»»
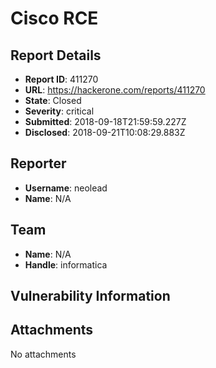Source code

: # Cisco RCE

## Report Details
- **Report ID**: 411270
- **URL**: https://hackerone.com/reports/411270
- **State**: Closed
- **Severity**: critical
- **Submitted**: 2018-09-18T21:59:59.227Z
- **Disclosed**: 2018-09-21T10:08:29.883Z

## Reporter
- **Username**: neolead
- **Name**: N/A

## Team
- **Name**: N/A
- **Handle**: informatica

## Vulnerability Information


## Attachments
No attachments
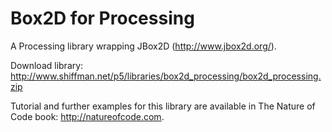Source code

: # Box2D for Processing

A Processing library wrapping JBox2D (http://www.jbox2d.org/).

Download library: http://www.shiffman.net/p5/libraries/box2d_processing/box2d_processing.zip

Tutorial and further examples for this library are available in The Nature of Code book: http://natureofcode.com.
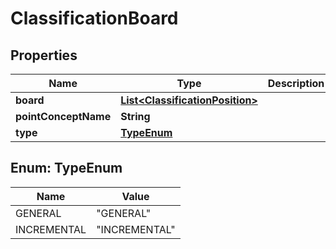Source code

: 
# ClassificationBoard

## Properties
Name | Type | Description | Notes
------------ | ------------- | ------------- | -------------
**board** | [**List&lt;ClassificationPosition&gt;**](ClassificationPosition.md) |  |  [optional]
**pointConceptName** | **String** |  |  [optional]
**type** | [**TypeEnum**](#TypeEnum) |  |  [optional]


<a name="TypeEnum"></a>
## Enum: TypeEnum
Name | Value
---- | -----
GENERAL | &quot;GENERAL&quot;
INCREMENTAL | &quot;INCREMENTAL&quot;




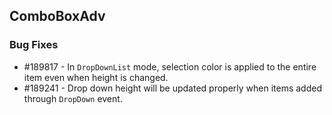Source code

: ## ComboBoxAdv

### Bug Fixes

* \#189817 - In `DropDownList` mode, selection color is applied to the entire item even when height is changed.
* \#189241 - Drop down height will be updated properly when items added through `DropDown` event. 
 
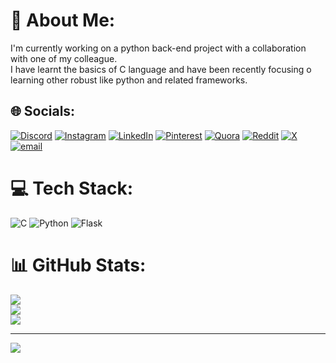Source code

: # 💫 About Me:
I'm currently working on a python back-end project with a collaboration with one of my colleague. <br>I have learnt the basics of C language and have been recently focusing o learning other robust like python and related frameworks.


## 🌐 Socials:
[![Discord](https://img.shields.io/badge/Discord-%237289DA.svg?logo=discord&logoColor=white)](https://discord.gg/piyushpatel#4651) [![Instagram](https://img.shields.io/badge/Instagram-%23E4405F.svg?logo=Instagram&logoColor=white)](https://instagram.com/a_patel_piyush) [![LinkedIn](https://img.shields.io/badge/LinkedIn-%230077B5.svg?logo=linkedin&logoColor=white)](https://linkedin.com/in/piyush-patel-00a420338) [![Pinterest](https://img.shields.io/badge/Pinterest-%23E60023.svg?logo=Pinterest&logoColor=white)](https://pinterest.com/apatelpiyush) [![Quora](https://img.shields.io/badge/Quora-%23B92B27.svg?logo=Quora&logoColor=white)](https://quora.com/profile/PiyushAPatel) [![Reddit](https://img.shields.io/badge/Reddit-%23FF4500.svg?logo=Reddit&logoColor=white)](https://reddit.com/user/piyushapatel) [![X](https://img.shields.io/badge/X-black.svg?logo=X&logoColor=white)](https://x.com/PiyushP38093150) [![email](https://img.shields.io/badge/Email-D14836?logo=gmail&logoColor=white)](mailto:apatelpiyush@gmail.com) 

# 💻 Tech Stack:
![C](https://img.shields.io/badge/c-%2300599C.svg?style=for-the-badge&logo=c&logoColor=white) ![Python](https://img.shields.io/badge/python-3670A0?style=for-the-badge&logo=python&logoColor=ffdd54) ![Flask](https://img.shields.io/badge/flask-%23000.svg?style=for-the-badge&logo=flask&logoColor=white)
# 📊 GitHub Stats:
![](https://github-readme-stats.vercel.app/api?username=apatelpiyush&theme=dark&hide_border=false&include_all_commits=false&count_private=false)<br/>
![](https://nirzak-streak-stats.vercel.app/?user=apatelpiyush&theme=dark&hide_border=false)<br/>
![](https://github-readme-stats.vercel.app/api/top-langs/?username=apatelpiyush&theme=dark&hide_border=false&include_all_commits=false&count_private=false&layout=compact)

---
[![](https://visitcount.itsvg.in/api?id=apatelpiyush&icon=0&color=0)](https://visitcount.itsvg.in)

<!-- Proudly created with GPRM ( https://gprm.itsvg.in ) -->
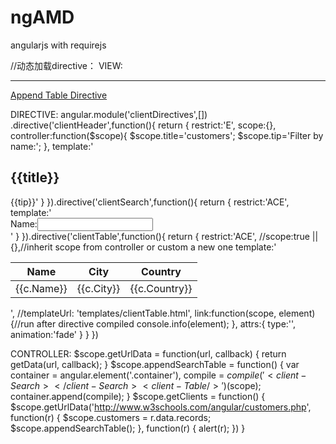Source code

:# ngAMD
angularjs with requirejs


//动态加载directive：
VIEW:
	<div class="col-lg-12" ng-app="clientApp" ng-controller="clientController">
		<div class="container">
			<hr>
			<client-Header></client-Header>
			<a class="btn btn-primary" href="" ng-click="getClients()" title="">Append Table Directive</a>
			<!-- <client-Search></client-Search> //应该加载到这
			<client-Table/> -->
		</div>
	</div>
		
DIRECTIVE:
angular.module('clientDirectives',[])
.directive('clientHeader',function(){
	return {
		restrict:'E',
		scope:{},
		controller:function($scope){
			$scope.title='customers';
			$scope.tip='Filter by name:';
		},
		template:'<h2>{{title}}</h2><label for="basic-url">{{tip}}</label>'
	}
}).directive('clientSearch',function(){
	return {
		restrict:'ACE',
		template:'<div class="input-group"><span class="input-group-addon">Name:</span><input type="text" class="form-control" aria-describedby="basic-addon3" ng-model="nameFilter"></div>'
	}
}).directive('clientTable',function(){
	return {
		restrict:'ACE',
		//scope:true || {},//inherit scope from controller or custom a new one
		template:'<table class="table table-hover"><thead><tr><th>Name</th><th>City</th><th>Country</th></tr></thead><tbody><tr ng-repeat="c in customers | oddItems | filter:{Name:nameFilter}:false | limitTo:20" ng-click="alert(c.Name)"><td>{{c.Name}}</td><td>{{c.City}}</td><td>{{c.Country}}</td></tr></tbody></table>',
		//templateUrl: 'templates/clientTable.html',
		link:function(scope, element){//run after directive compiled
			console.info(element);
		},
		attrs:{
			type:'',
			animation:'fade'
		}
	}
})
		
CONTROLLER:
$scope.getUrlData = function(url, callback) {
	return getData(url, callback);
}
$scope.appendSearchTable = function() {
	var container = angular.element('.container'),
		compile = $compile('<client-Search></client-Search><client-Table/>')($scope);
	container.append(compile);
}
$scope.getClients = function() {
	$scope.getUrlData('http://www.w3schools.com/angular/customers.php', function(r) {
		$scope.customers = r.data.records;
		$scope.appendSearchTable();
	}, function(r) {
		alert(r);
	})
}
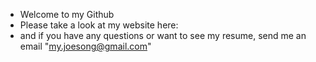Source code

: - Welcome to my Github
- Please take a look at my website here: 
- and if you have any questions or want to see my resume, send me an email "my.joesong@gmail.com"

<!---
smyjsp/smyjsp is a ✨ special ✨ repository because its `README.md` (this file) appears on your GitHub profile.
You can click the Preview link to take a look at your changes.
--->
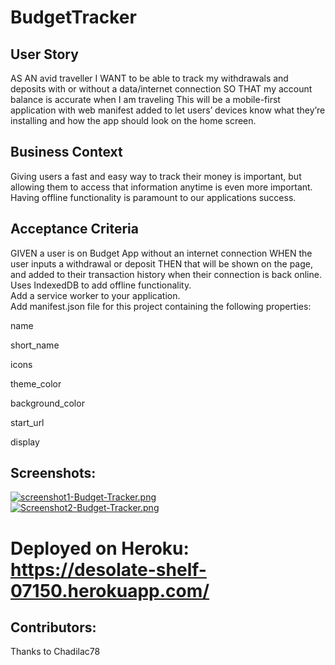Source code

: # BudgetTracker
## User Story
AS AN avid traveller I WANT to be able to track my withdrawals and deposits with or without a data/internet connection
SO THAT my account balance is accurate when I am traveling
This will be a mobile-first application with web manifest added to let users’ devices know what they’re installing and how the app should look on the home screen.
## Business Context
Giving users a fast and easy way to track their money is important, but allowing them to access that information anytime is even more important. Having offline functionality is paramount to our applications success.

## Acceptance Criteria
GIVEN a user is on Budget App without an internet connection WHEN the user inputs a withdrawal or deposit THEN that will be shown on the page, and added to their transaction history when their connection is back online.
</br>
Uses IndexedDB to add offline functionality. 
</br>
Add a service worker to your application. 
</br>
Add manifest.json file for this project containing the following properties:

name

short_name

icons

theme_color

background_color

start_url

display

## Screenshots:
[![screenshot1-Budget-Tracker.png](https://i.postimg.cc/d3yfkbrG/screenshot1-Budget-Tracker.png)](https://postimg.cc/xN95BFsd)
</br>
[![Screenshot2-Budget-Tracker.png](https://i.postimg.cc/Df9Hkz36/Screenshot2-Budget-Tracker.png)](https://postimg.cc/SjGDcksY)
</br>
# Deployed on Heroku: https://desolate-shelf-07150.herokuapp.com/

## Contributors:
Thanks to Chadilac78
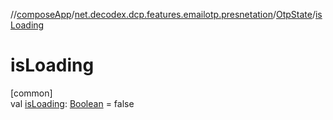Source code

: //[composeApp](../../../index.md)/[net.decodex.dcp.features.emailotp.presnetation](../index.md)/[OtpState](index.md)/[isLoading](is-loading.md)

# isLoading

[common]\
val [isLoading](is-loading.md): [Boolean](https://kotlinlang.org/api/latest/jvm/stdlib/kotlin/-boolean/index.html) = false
««
Problem to work on: The answer should be the full material above, printed exactly, with no pictures in it.

Solution to this task:
Source code

: # Cisco RCE

## Report Details
- **Report ID**: 411270
- **URL**: https://hackerone.com/reports/411270
- **State**: Closed
- **Severity**: critical
- **Submitted**: 2018-09-18T21:59:59.227Z
- **Disclosed**: 2018-09-21T10:08:29.883Z

## Reporter
- **Username**: neolead
- **Name**: N/A

## Team
- **Name**: N/A
- **Handle**: informatica

## Vulnerability Information


## Attachments
No attachments
Source code

: # Box2D for Processing

A Processing library wrapping JBox2D (http://www.jbox2d.org/).

Download library: http://www.shiffman.net/p5/libraries/box2d_processing/box2d_processing.zip

Tutorial and further examples for this library are available in The Nature of Code book: http://natureofcode.com.
Source code

: 
# ClassificationBoard

## Properties
Name | Type | Description | Notes
------------ | ------------- | ------------- | -------------
**board** | [**List&lt;ClassificationPosition&gt;**](ClassificationPosition.md) |  |  [optional]
**pointConceptName** | **String** |  |  [optional]
**type** | [**TypeEnum**](#TypeEnum) |  |  [optional]


<a name="TypeEnum"></a>
## Enum: TypeEnum
Name | Value
---- | -----
GENERAL | &quot;GENERAL&quot;
INCREMENTAL | &quot;INCREMENTAL&quot;




Source code

: ## ComboBoxAdv

### Bug Fixes

* \#189817 - In `DropDownList` mode, selection color is applied to the entire item even when height is changed.
* \#189241 - Drop down height will be updated properly when items added through `DropDown` event. 
 
Source code

: # 💫 About Me:
I'm currently working on a python back-end project with a collaboration with one of my colleague. <br>I have learnt the basics of C language and have been recently focusing o learning other robust like python and related frameworks.


## 🌐 Socials:
[![Discord](https://img.shields.io/badge/Discord-%237289DA.svg?logo=discord&logoColor=white)](https://discord.gg/piyushpatel#4651) [![Instagram](https://img.shields.io/badge/Instagram-%23E4405F.svg?logo=Instagram&logoColor=white)](https://instagram.com/a_patel_piyush) [![LinkedIn](https://img.shields.io/badge/LinkedIn-%230077B5.svg?logo=linkedin&logoColor=white)](https://linkedin.com/in/piyush-patel-00a420338) [![Pinterest](https://img.shields.io/badge/Pinterest-%23E60023.svg?logo=Pinterest&logoColor=white)](https://pinterest.com/apatelpiyush) [![Quora](https://img.shields.io/badge/Quora-%23B92B27.svg?logo=Quora&logoColor=white)](https://quora.com/profile/PiyushAPatel) [![Reddit](https://img.shields.io/badge/Reddit-%23FF4500.svg?logo=Reddit&logoColor=white)](https://reddit.com/user/piyushapatel) [![X](https://img.shields.io/badge/X-black.svg?logo=X&logoColor=white)](https://x.com/PiyushP38093150) [![email](https://img.shields.io/badge/Email-D14836?logo=gmail&logoColor=white)](mailto:apatelpiyush@gmail.com) 

# 💻 Tech Stack:
![C](https://img.shields.io/badge/c-%2300599C.svg?style=for-the-badge&logo=c&logoColor=white) ![Python](https://img.shields.io/badge/python-3670A0?style=for-the-badge&logo=python&logoColor=ffdd54) ![Flask](https://img.shields.io/badge/flask-%23000.svg?style=for-the-badge&logo=flask&logoColor=white)
# 📊 GitHub Stats:
![](https://github-readme-stats.vercel.app/api?username=apatelpiyush&theme=dark&hide_border=false&include_all_commits=false&count_private=false)<br/>
![](https://nirzak-streak-stats.vercel.app/?user=apatelpiyush&theme=dark&hide_border=false)<br/>
![](https://github-readme-stats.vercel.app/api/top-langs/?username=apatelpiyush&theme=dark&hide_border=false&include_all_commits=false&count_private=false&layout=compact)

---
[![](https://visitcount.itsvg.in/api?id=apatelpiyush&icon=0&color=0)](https://visitcount.itsvg.in)

<!-- Proudly created with GPRM ( https://gprm.itsvg.in ) -->
Source code

:# ngAMD
angularjs with requirejs


//动态加载directive：
VIEW:
	<div class="col-lg-12" ng-app="clientApp" ng-controller="clientController">
		<div class="container">
			<hr>
			<client-Header></client-Header>
			<a class="btn btn-primary" href="" ng-click="getClients()" title="">Append Table Directive</a>
			<!-- <client-Search></client-Search> //应该加载到这
			<client-Table/> -->
		</div>
	</div>
		
DIRECTIVE:
angular.module('clientDirectives',[])
.directive('clientHeader',function(){
	return {
		restrict:'E',
		scope:{},
		controller:function($scope){
			$scope.title='customers';
			$scope.tip='Filter by name:';
		},
		template:'<h2>{{title}}</h2><label for="basic-url">{{tip}}</label>'
	}
}).directive('clientSearch',function(){
	return {
		restrict:'ACE',
		template:'<div class="input-group"><span class="input-group-addon">Name:</span><input type="text" class="form-control" aria-describedby="basic-addon3" ng-model="nameFilter"></div>'
	}
}).directive('clientTable',function(){
	return {
		restrict:'ACE',
		//scope:true || {},//inherit scope from controller or custom a new one
		template:'<table class="table table-hover"><thead><tr><th>Name</th><th>City</th><th>Country</th></tr></thead><tbody><tr ng-repeat="c in customers | oddItems | filter:{Name:nameFilter}:false | limitTo:20" ng-click="alert(c.Name)"><td>{{c.Name}}</td><td>{{c.City}}</td><td>{{c.Country}}</td></tr></tbody></table>',
		//templateUrl: 'templates/clientTable.html',
		link:function(scope, element){//run after directive compiled
			console.info(element);
		},
		attrs:{
			type:'',
			animation:'fade'
		}
	}
})
		
CONTROLLER:
$scope.getUrlData = function(url, callback) {
	return getData(url, callback);
}
$scope.appendSearchTable = function() {
	var container = angular.element('.container'),
		compile = $compile('<client-Search></client-Search><client-Table/>')($scope);
	container.append(compile);
}
$scope.getClients = function() {
	$scope.getUrlData('http://www.w3schools.com/angular/customers.php', function(r) {
		$scope.customers = r.data.records;
		$scope.appendSearchTable();
	}, function(r) {
		alert(r);
	})
}
Source code

: - Welcome to my Github
- Please take a look at my website here: 
- and if you have any questions or want to see my resume, send me an email "my.joesong@gmail.com"

<!---
smyjsp/smyjsp is a ✨ special ✨ repository because its `README.md` (this file) appears on your GitHub profile.
You can click the Preview link to take a look at your changes.
--->
Source code

: # BudgetTracker
## User Story
AS AN avid traveller I WANT to be able to track my withdrawals and deposits with or without a data/internet connection
SO THAT my account balance is accurate when I am traveling
This will be a mobile-first application with web manifest added to let users’ devices know what they’re installing and how the app should look on the home screen.
## Business Context
Giving users a fast and easy way to track their money is important, but allowing them to access that information anytime is even more important. Having offline functionality is paramount to our applications success.

## Acceptance Criteria
GIVEN a user is on Budget App without an internet connection WHEN the user inputs a withdrawal or deposit THEN that will be shown on the page, and added to their transaction history when their connection is back online.
</br>
Uses IndexedDB to add offline functionality. 
</br>
Add a service worker to your application. 
</br>
Add manifest.json file for this project containing the following properties:

name

short_name

icons

theme_color

background_color

start_url

display

## Screenshots:
[![screenshot1-Budget-Tracker.png](https://i.postimg.cc/d3yfkbrG/screenshot1-Budget-Tracker.png)](https://postimg.cc/xN95BFsd)
</br>
[![Screenshot2-Budget-Tracker.png](https://i.postimg.cc/Df9Hkz36/Screenshot2-Budget-Tracker.png)](https://postimg.cc/SjGDcksY)
</br>
# Deployed on Heroku: https://desolate-shelf-07150.herokuapp.com/

## Contributors:
Thanks to Chadilac78
Source code

: //[composeApp](../../../index.md)/[net.decodex.dcp.features.emailotp.presnetation](../index.md)/[OtpState](index.md)/[isLoading](is-loading.md)

# isLoading

[common]\
val [isLoading](is-loading.md): [Boolean](https://kotlinlang.org/api/latest/jvm/stdlib/kotlin/-boolean/index.html) = false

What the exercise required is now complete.